Stored items from a collection:
────────
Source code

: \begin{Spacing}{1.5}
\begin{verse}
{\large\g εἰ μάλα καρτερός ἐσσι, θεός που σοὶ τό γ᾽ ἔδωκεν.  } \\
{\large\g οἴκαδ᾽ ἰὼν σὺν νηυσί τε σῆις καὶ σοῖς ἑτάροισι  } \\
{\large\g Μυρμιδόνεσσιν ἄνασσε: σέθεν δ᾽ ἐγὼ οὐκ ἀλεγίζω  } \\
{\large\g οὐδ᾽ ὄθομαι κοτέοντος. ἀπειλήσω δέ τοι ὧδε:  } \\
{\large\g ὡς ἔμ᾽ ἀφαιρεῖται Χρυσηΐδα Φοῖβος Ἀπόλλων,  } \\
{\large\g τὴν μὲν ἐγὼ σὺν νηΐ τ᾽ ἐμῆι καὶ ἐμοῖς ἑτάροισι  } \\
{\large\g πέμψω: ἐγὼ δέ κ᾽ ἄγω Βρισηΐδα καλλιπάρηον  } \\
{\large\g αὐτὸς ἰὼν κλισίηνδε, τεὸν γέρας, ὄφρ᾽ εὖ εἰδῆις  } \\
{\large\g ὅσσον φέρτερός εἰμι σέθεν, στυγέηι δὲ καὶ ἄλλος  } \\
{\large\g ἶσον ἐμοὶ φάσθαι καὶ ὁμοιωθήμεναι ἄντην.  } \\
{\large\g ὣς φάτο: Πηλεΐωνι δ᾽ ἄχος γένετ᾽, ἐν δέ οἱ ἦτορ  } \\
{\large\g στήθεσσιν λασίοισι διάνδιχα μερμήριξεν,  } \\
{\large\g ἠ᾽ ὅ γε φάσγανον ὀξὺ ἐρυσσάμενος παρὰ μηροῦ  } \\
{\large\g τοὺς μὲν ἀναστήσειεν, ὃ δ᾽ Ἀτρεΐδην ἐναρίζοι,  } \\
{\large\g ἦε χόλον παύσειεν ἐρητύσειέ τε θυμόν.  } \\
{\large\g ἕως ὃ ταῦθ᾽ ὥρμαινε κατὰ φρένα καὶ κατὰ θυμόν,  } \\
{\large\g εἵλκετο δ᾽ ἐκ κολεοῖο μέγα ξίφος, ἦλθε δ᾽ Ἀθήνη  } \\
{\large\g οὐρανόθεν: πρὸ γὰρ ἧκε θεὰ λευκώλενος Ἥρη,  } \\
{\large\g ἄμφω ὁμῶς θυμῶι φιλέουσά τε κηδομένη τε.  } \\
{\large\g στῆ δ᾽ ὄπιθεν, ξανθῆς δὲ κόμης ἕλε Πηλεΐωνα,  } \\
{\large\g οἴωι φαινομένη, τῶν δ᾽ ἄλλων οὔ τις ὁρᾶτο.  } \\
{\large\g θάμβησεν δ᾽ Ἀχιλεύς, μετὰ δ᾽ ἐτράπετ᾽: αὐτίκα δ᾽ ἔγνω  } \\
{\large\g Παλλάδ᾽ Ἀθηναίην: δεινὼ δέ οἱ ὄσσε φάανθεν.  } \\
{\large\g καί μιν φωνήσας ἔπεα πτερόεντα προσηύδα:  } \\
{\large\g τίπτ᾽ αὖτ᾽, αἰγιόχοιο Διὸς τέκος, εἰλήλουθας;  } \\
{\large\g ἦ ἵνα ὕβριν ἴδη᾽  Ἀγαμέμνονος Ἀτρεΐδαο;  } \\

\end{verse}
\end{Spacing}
────────
*What to do*
In the entries above, how many lines hold "σέθεν"? Answer with the number alone.

*Problem solution*
2